Ad Widget

**tim.mooney** · 16-07-2020, 21:50

I haven't upgraded our site to Zabbix 5.x yet, mainly because any major upgrade always has unexpected issues and I wanted to wait for other people to find and report those. I initially thought I would wait for a 5.0.3 or 5.0.4 release before updating, but I may wait a little longer than that.

I have however already upgraded our Zabbix 4.4.x install to use MariaDB 10.2.x (on RHEL 7.x), as part of my prep-work for getting ready for Zabbix 5.x. I also fixed up some issues with the schema that had been introduced by product updates over the years, and I converted all of the tables to use the new row_format=DYNAMIC. At least for my site's relatively small Zabbix install, the move from MariaDB 5.5.x to 10.2.x hasn't introduced any performance issues that I've noticed. It's possible that I just haven't noticed them because my site's DB is lightly loaded, but I think it's more likely that 10.2.x is working just fine with Zabbix 4.4.x.

There are certainly big changes between MariaDB 5.5 and MariaDB 10.x, but most of the reports I've seen, including comments from Zabbix developers, are that MariaDB 10.x has some beneficial performance enhancements over MariaDB 5.x. There can always be outliers, but the general impression I've gotten from the research I've done indicates that MariaDB 10.x performance should be the same or slightly better in many cases, and potentially much better in a few very specific cases.

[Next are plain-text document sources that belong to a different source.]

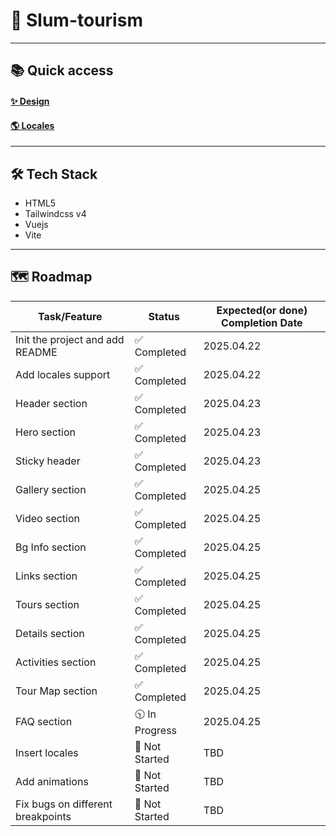 # 🚀 Slum-tourism

---

## 📚 Quick access

#### [✨ Design](https://www.figma.com/design/baUhAHnflHWam3mxBj6woA/Untitled?node-id=0-1&p=f&t=1bHb37E7X9DVVDrl-0)

#### [🌎 Locales](https://1drv.ms/w/c/8eef4860996ce3d8/EfG58aE5mgxHpaEsuFKSrCIBXAHHPBMNlizlh_AR_YzL5w?e=zSDOQh)

---

## 🛠️ Tech Stack

- HTML5
- Tailwindcss v4
- Vuejs
- Vite

---

## 🗺️ Roadmap

| Task/Feature                           | Status         | Expected(or done) Completion Date |
| -------------------------------------- | -------------- | --------------------------------- |
| Init the project and add README        | ✅ Completed   | 2025.04.22                        |
| Add locales support                    | ✅ Completed   | 2025.04.22                        |
| Header section                         | ✅ Completed   | 2025.04.23                        |
| Hero section                           | ✅ Completed   | 2025.04.23                        |
| Sticky header                          | ✅ Completed   | 2025.04.23                        |
| Gallery section                        | ✅ Completed   | 2025.04.25                        |
| Video section                          | ✅ Completed   | 2025.04.25                        |
| Bg Info section                        | ✅ Completed   | 2025.04.25                        |
| Links section                          | ✅ Completed   | 2025.04.25                        |
| Tours section                          | ✅ Completed   | 2025.04.25                        |
| Details section                        | ✅ Completed   | 2025.04.25                        |
| Activities section                     | ✅ Completed   | 2025.04.25                        |
| Tour Map section                       | ✅ Completed   | 2025.04.25                        |
| FAQ section                            | 🕥 In Progress | 2025.04.25                        |
| Insert locales                         | 🚧 Not Started | TBD                               |
| Add animations                         | 🚧 Not Started | TBD                               |
| Fix bugs on different breakpoints      | 🚧 Not Started | TBD                               |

Since 5.x was released, there have been a few reports on these forums about performance issues with 5.x. I don't know this for certain (again: not running Zabbix 5.x yet), but there have been enough reports here that I'm suspicious that there are some query issues that are new with 5.x. If my memory serves, I think some of the posts about performance issues were with MySQL/MariaDB as a backend, and some were with PostgreSQL as a backend, so if that's true, that furthers my guess that there may be some query optimization or changes that are still needed for the new release.

It's totally possible that the issues you're seeing are indeed something specific to your install or some bit of misconfiguration with your MariaDB install, but my speculation at this point is that the issue is something specific to Zabbix 5.x.

**jameskirsop** · 17-07-2020, 01:14

Thanks, Tim. Your whole post is rather reassuring. It's good to know that you're on 4.4 with MDB 10.2 without any issues.

Originally posted by tim.mooney

I have however already upgraded our Zabbix 4.4.x install to use MariaDB 10.2.x (on RHEL 7.x), as part of my prep-work for getting ready for Zabbix 5.x. I also fixed up some issues with the schema that had been introduced by product updates over the years, and I converted all of the tables to use the new row_format=DYNAMIC.

Do you have a series of specific steps / queries that you ran to make these changes?? That might help in getting some of my issues resolved and make Zabbix more efficient.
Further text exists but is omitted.